Hogue's group, NARAL Pro-Choice America, was established in 1969 as the National Association for the Repeal of Abortion Laws. NARAL's co-founder, Dr. Bernard N. Nathanson, was an abortionist who converted to the pro-life cause when he became convinced by science that the fetus was an unborn baby with the right to life. Later, he converted to Catholicism.

Another important item on Hogue's resumé, her time serving as a "Senior Advisor" to the Soros-funded Media Matters, has become more significant after the release of one of the Clinton campaign emails by WikiLeaks. It shows staffers for Media Matters attending the national Conservative Political Action Conference (CPAC) in order to discover and expose "truly crazy" views held by conservatives and wondering if any other liberals were there "on the sly" to secretly monitor what was going on.

The idea that women should celebrate abortion because it enables feminists to pursue careers may have been popular at the Democratic Party's convention, but it is not considered morally acceptable by many people, including women.

"What Hogue and NARAL don't seem to grasp is that their definition of feminism, along with the targeting of a weaker individual – a woman's own child – diminishes women as a whole," countered Carole Novielli at Live Action News. "The sign of a strong woman is not in how quickly she will sacrifice her own flesh and blood for personal ambition, but in how she maintains her dignity and that of her child while working through a challenging situation to find real solutions."

Former abortionist Nathanson said in an interview that the abortion rights movement used deception and dirty tricks to make abortion legal and socially acceptable in the United States. One tactic, he said, was to depict Catholic opponents of abortion as "socially backward." He said "the media drum-fired all this into the American people, persuading them that anyone opposing permissive abortion must be under the influence of the Catholic hierarchy and that Catholics in favor of abortion are enlightened and forward-looking."

As revealed in the Clinton campaign emails released by WikiLeaks, the same strategy is still being used today. John Halpin, a senior fellow for the Soros-funded Center for American Progress, referred to Catholic beliefs on sexuality matters as "severely backwards."

Philadelphia Archbishop Charles Chaput cited this and other material in the emails as evidence that the Clinton entourage was "riddled with anti-Catholic bigots." He noted that Sandy Newman, president of Voices for Progress, had emailed Hillary campaign chairman John Podesta to ask about whether "the bishops opposing contraceptive coverage" in Obamacare could be the tinder for a revolution. "There needs to be a Catholic Spring, in which Catholics themselves demand the end of a middle ages [sic] dictatorship," Newman wrote.
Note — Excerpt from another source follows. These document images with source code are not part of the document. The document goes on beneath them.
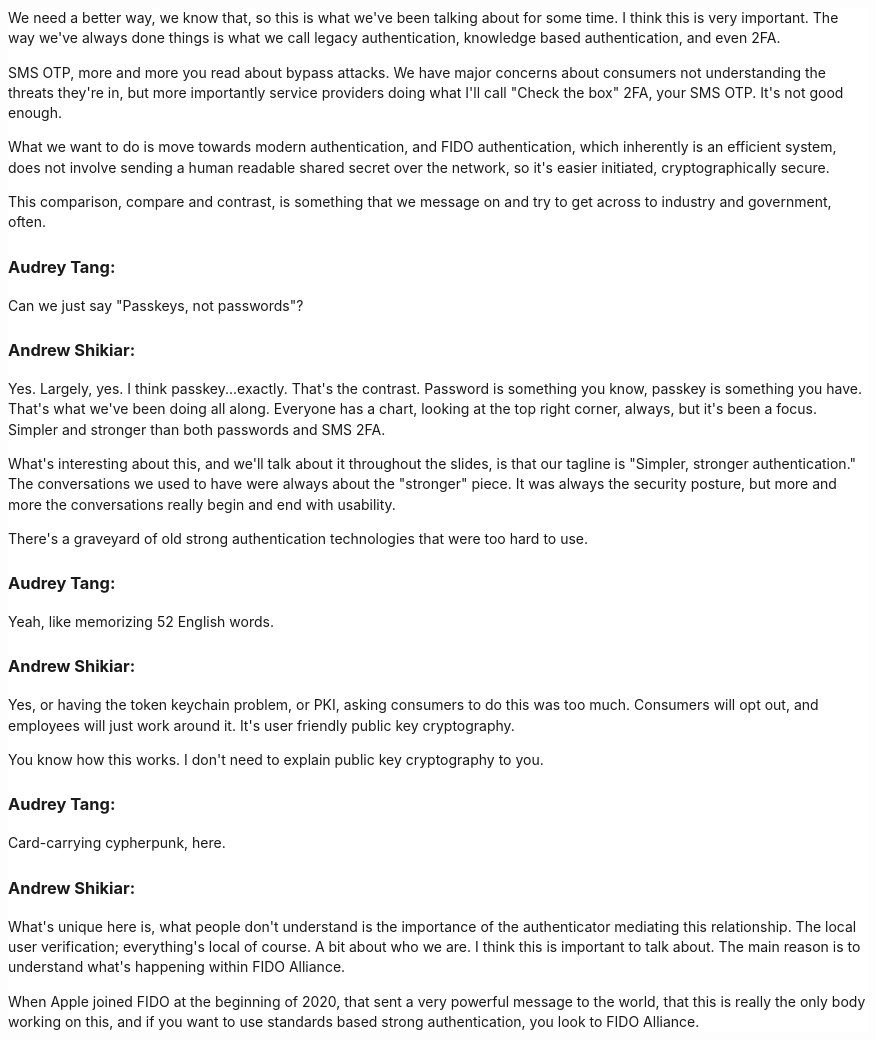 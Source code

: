 We need a better way, we know that, so this is what we've been talking about for some time. I think this is very important. The way we've always done things is what we call legacy authentication, knowledge based authentication, and even 2FA.

SMS OTP, more and more you read about bypass attacks. We have major concerns about consumers not understanding the threats they're in, but more importantly service providers doing what I'll call "Check the box" 2FA, your SMS OTP. It's not good enough.

What we want to do is move towards modern authentication, and FIDO authentication, which inherently is an efficient system, does not involve sending a human readable shared secret over the network, so it's easier initiated, cryptographically secure.

This comparison, compare and contrast, is something that we message on and try to get across to industry and government, often.

### Audrey Tang:
Can we just say "Passkeys, not passwords"?

### Andrew Shikiar:
Yes. Largely, yes. I think passkey...exactly. That's the contrast. Password is something you know, passkey is something you have. That's what we've been doing all along. Everyone has a chart, looking at the top right corner, always, but it's been a focus. Simpler and stronger than both passwords and SMS 2FA.

What's interesting about this, and we'll talk about it throughout the slides, is that our tagline is "Simpler, stronger authentication." The conversations we used to have were always about the "stronger" piece. It was always the security posture, but more and more the conversations really begin and end with usability.

There's a graveyard of old strong authentication technologies that were too hard to use.

### Audrey Tang:
Yeah, like memorizing 52 English words.

### Andrew Shikiar:
Yes, or having the token keychain problem, or PKI, asking consumers to do this was too much. Consumers will opt out, and employees will just work around it. It's user friendly public key cryptography.

You know how this works. I don't need to explain public key cryptography to you.

### Audrey Tang:
Card-carrying cypherpunk, here.

### Andrew Shikiar:
What's unique here is, what people don't understand is the importance of the authenticator mediating this relationship. The local user verification; everything's local of course. A bit about who we are. I think this is important to talk about. The main reason is to understand what's happening within FIDO Alliance.

When Apple joined FIDO at the beginning of 2020, that sent a very powerful message to the world, that this is really the only body working on this, and if you want to use standards based strong authentication, you look to FIDO Alliance.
"Of course it would be wonderful for the Clinton campaign to repudiate the content of these ugly WikiLeaks emails," Chaput said. "All of us backward-thinking Catholics who actually believe what Scripture and the Church teach would be so very grateful."

Rather than repudiate the emails, a pro-abortion feminist who is proud of her abortion is now apparently in the running for the position of DNC chair.
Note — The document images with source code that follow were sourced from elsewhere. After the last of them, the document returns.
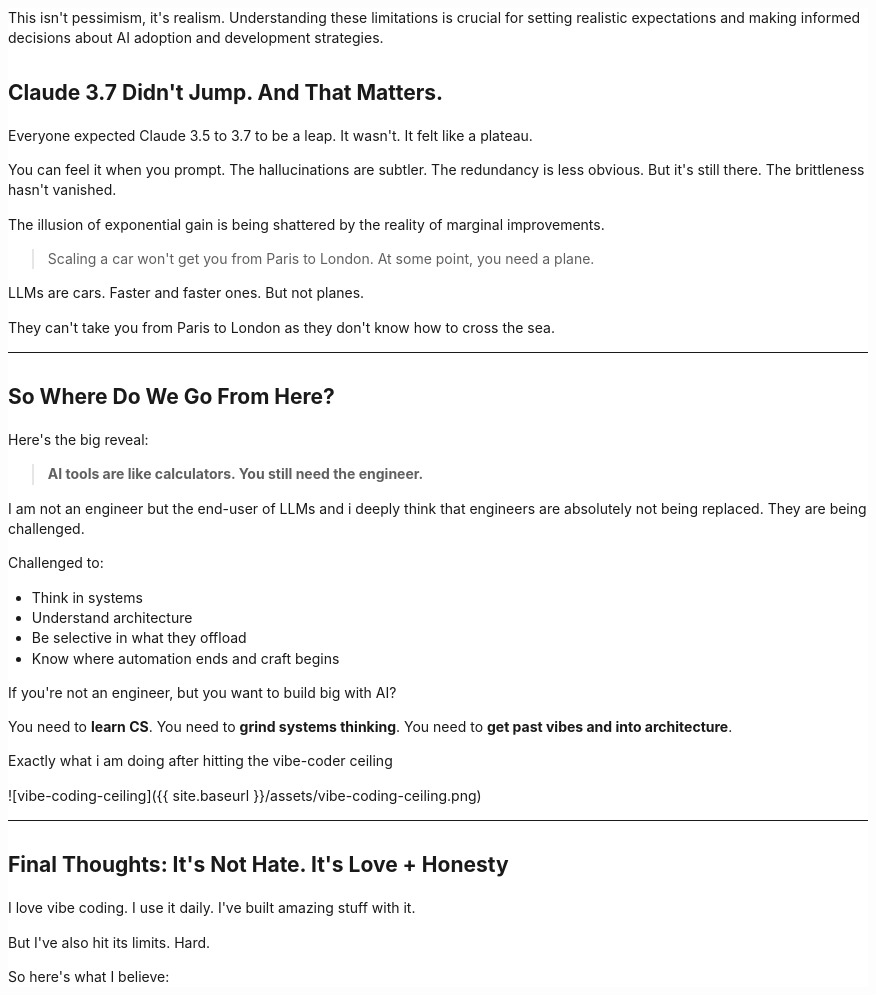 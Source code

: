 This isn't pessimism, it's realism. Understanding these limitations is crucial for setting realistic expectations and making informed decisions about AI adoption and development strategies. 


## Claude 3.7 Didn't Jump. And That Matters.

Everyone expected Claude 3.5 to 3.7 to be a leap. It wasn't. It felt like a plateau.

You can feel it when you prompt. The hallucinations are subtler. The redundancy is less obvious. But it's still there. The brittleness hasn't vanished.

The illusion of exponential gain is being shattered by the reality of marginal improvements.

> Scaling a car won't get you from Paris to London. At some point, you need a plane.

LLMs are cars. Faster and faster ones. But not planes.

They can't take you from Paris to London as they don't know how to cross the sea.


---

## So Where Do We Go From Here?

Here's the big reveal:

> **AI tools are like calculators. You still need the engineer.**

I am not an engineer but the end-user of LLMs and i deeply think that engineers are absolutely not being replaced. 
They are being challenged.

Challenged to:
- Think in systems
- Understand architecture
- Be selective in what they offload
- Know where automation ends and craft begins

If you're not an engineer, but you want to build big with AI?

You need to **learn CS**.
You need to **grind systems thinking**.
You need to **get past vibes and into architecture**.

Exactly what i am doing after hitting the vibe-coder ceiling

![vibe-coding-ceiling]({{ site.baseurl }}/assets/vibe-coding-ceiling.png)


---

## Final Thoughts: It's Not Hate. It's Love + Honesty

I love vibe coding. I use it daily. I've built amazing stuff with it.

But I've also hit its limits. Hard.

So here's what I believe:
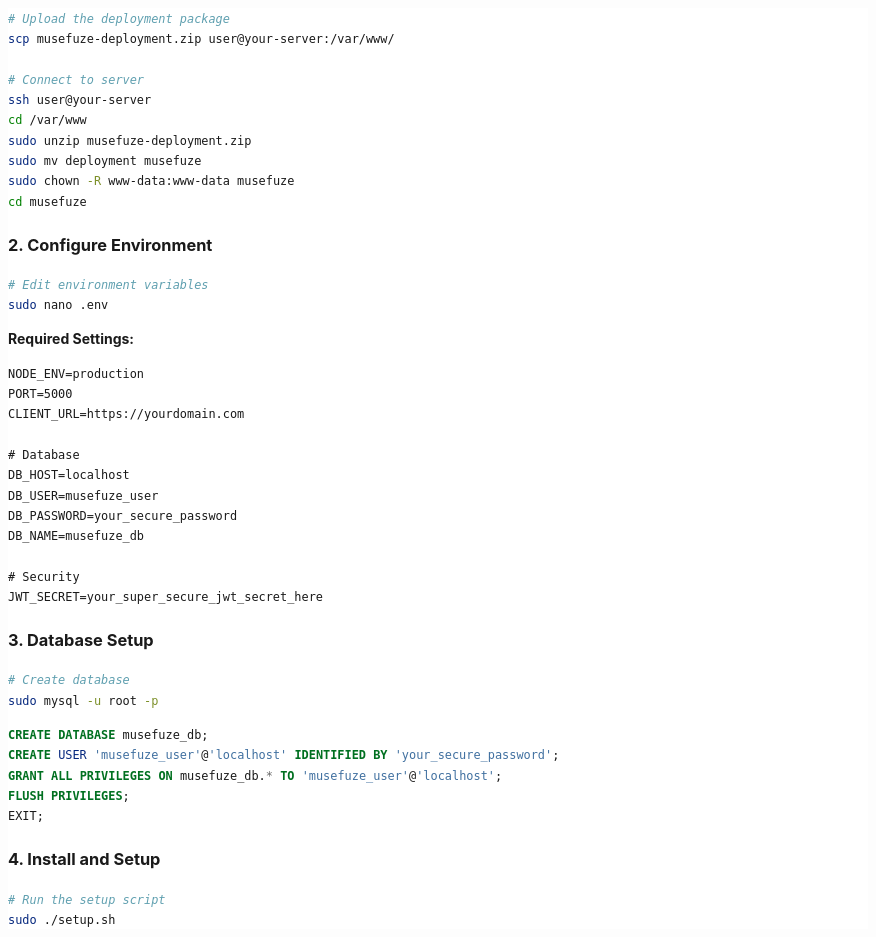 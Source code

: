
 ```bash
# Upload the deployment package
scp musefuze-deployment.zip user@your-server:/var/www/

# Connect to server
ssh user@your-server
cd /var/www
sudo unzip musefuze-deployment.zip
sudo mv deployment musefuze
sudo chown -R www-data:www-data musefuze
cd musefuze
```

### 2. Configure Environment

```bash
# Edit environment variables
sudo nano .env
```

**Required Settings:**
```env
NODE_ENV=production
PORT=5000
CLIENT_URL=https://yourdomain.com

# Database
DB_HOST=localhost
DB_USER=musefuze_user
DB_PASSWORD=your_secure_password
DB_NAME=musefuze_db

# Security
JWT_SECRET=your_super_secure_jwt_secret_here
```

### 3. Database Setup

```bash
# Create database
sudo mysql -u root -p
```

```sql
CREATE DATABASE musefuze_db;
CREATE USER 'musefuze_user'@'localhost' IDENTIFIED BY 'your_secure_password';
GRANT ALL PRIVILEGES ON musefuze_db.* TO 'musefuze_user'@'localhost';
FLUSH PRIVILEGES;
EXIT;
```

### 4. Install and Setup

```bash
# Run the setup script
sudo ./setup.sh
```
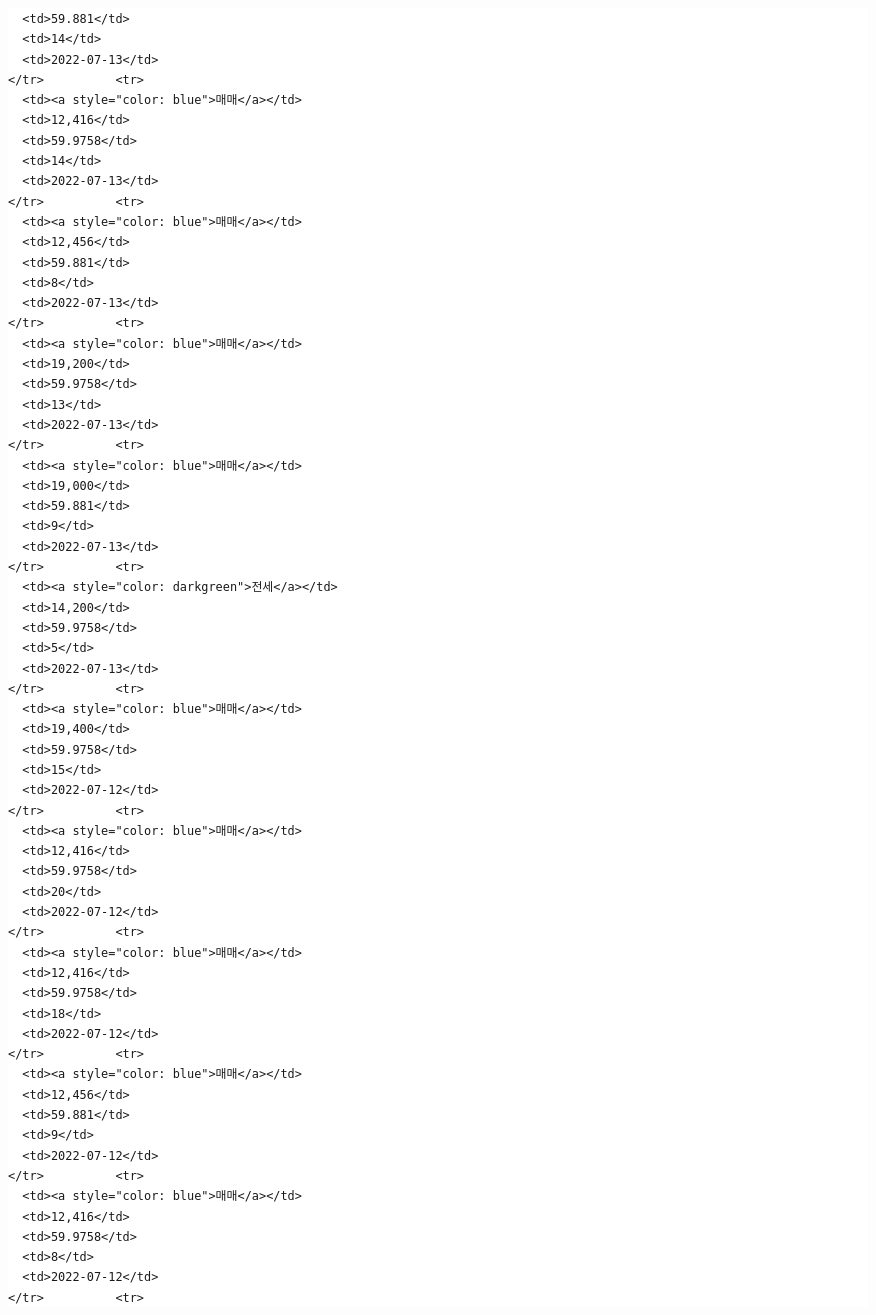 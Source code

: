       <td>59.881</td>
      <td>14</td>
      <td>2022-07-13</td>
    </tr>          <tr>
      <td><a style="color: blue">매매</a></td>
      <td>12,416</td>
      <td>59.9758</td>
      <td>14</td>
      <td>2022-07-13</td>
    </tr>          <tr>
      <td><a style="color: blue">매매</a></td>
      <td>12,456</td>
      <td>59.881</td>
      <td>8</td>
      <td>2022-07-13</td>
    </tr>          <tr>
      <td><a style="color: blue">매매</a></td>
      <td>19,200</td>
      <td>59.9758</td>
      <td>13</td>
      <td>2022-07-13</td>
    </tr>          <tr>
      <td><a style="color: blue">매매</a></td>
      <td>19,000</td>
      <td>59.881</td>
      <td>9</td>
      <td>2022-07-13</td>
    </tr>          <tr>
      <td><a style="color: darkgreen">전세</a></td>
      <td>14,200</td>
      <td>59.9758</td>
      <td>5</td>
      <td>2022-07-13</td>
    </tr>          <tr>
      <td><a style="color: blue">매매</a></td>
      <td>19,400</td>
      <td>59.9758</td>
      <td>15</td>
      <td>2022-07-12</td>
    </tr>          <tr>
      <td><a style="color: blue">매매</a></td>
      <td>12,416</td>
      <td>59.9758</td>
      <td>20</td>
      <td>2022-07-12</td>
    </tr>          <tr>
      <td><a style="color: blue">매매</a></td>
      <td>12,416</td>
      <td>59.9758</td>
      <td>18</td>
      <td>2022-07-12</td>
    </tr>          <tr>
      <td><a style="color: blue">매매</a></td>
      <td>12,456</td>
      <td>59.881</td>
      <td>9</td>
      <td>2022-07-12</td>
    </tr>          <tr>
      <td><a style="color: blue">매매</a></td>
      <td>12,416</td>
      <td>59.9758</td>
      <td>8</td>
      <td>2022-07-12</td>
    </tr>          <tr>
If she does run, the Huffington Post says the DNC contest could be seen in "progressive circles as a proxy do-over of the Sanders-Hillary Clinton Democratic primary, with all the acrimony that came with it." Ellison backed Sanders and Hogue supported Hillary.

Hogue was photographed on the verge of tears as the news came in on election night that Clinton was going down to defeat. Cheers, not tears, greeted her news at the convention that she had an abortion because having a baby was an inconvenience.